======== SOURCE RECORDS

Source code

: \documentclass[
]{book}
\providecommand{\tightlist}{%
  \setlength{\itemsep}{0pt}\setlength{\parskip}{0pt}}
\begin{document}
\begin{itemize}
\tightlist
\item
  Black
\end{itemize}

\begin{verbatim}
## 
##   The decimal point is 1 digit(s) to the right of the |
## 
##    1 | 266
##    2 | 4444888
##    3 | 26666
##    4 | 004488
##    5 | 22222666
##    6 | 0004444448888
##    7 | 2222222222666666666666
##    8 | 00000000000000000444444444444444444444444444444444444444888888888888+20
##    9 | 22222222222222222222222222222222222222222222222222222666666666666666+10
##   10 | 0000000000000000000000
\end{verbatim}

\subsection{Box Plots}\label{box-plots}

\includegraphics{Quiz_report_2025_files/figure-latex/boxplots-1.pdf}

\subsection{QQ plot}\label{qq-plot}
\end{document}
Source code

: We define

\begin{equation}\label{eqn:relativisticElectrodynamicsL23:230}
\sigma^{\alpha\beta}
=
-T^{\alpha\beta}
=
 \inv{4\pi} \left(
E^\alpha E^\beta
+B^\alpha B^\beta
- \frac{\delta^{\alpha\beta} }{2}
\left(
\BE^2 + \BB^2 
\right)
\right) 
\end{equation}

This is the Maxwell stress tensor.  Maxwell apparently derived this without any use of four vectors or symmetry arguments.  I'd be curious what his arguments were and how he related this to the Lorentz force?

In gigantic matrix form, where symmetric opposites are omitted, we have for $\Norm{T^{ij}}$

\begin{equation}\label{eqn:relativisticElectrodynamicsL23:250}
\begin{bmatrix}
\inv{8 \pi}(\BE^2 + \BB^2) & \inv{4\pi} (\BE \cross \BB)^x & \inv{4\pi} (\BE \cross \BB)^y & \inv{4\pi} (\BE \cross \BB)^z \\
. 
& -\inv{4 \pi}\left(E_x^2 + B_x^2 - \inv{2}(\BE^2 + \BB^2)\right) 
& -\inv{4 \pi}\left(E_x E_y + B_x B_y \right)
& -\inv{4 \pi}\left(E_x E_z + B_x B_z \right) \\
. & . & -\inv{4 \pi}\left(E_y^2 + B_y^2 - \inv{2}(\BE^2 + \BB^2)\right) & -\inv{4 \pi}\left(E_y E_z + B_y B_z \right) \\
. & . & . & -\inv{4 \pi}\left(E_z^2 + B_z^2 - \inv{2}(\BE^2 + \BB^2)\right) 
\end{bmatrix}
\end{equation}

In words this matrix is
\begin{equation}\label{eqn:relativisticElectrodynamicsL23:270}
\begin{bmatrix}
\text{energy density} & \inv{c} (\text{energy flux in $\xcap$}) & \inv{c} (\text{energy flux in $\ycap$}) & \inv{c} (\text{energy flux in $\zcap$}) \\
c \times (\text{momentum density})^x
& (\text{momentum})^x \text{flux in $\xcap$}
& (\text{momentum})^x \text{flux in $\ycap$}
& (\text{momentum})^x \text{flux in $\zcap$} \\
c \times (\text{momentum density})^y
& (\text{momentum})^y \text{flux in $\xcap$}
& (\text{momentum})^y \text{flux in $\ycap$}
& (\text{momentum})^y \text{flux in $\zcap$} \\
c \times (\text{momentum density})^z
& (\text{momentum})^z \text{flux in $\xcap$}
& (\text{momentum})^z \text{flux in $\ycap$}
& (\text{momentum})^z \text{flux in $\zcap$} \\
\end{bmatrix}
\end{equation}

================

## GOAL OF THE EXERCISE
Please print the data above exactly as it appears.

## ANSWER SPACE
Source code

: \documentclass[
]{book}
\providecommand{\tightlist}{%
  \setlength{\itemsep}{0pt}\setlength{\parskip}{0pt}}
\begin{document}
\begin{itemize}
\tightlist
\item
  Black
\end{itemize}

\begin{verbatim}
## 
##   The decimal point is 1 digit(s) to the right of the |
## 
##    1 | 266
##    2 | 4444888
##    3 | 26666
##    4 | 004488
##    5 | 22222666
##    6 | 0004444448888
##    7 | 2222222222666666666666
##    8 | 00000000000000000444444444444444444444444444444444444444888888888888+20
##    9 | 22222222222222222222222222222222222222222222222222222666666666666666+10
##   10 | 0000000000000000000000
\end{verbatim}

\subsection{Box Plots}\label{box-plots}

\includegraphics{Quiz_report_2025_files/figure-latex/boxplots-1.pdf}

\subsection{QQ plot}\label{qq-plot}
\end{document}
Source code

: We define

\begin{equation}\label{eqn:relativisticElectrodynamicsL23:230}
\sigma^{\alpha\beta}
=
-T^{\alpha\beta}
=
 \inv{4\pi} \left(
E^\alpha E^\beta
+B^\alpha B^\beta
- \frac{\delta^{\alpha\beta} }{2}
\left(
\BE^2 + \BB^2 
\right)
\right) 
\end{equation}

This is the Maxwell stress tensor.  Maxwell apparently derived this without any use of four vectors or symmetry arguments.  I'd be curious what his arguments were and how he related this to the Lorentz force?

In gigantic matrix form, where symmetric opposites are omitted, we have for $\Norm{T^{ij}}$

\begin{equation}\label{eqn:relativisticElectrodynamicsL23:250}
\begin{bmatrix}
\inv{8 \pi}(\BE^2 + \BB^2) & \inv{4\pi} (\BE \cross \BB)^x & \inv{4\pi} (\BE \cross \BB)^y & \inv{4\pi} (\BE \cross \BB)^z \\
. 
& -\inv{4 \pi}\left(E_x^2 + B_x^2 - \inv{2}(\BE^2 + \BB^2)\right) 
& -\inv{4 \pi}\left(E_x E_y + B_x B_y \right)
& -\inv{4 \pi}\left(E_x E_z + B_x B_z \right) \\
. & . & -\inv{4 \pi}\left(E_y^2 + B_y^2 - \inv{2}(\BE^2 + \BB^2)\right) & -\inv{4 \pi}\left(E_y E_z + B_y B_z \right) \\
. & . & . & -\inv{4 \pi}\left(E_z^2 + B_z^2 - \inv{2}(\BE^2 + \BB^2)\right) 
\end{bmatrix}
\end{equation}

In words this matrix is
\begin{equation}\label{eqn:relativisticElectrodynamicsL23:270}
\begin{bmatrix}
\text{energy density} & \inv{c} (\text{energy flux in $\xcap$}) & \inv{c} (\text{energy flux in $\ycap$}) & \inv{c} (\text{energy flux in $\zcap$}) \\
c \times (\text{momentum density})^x
& (\text{momentum})^x \text{flux in $\xcap$}
& (\text{momentum})^x \text{flux in $\ycap$}
& (\text{momentum})^x \text{flux in $\zcap$} \\
c \times (\text{momentum density})^y
& (\text{momentum})^y \text{flux in $\xcap$}
& (\text{momentum})^y \text{flux in $\ycap$}
& (\text{momentum})^y \text{flux in $\zcap$} \\
c \times (\text{momentum density})^z
& (\text{momentum})^z \text{flux in $\xcap$}
& (\text{momentum})^z \text{flux in $\ycap$}
& (\text{momentum})^z \text{flux in $\zcap$} \\
\end{bmatrix}
\end{equation}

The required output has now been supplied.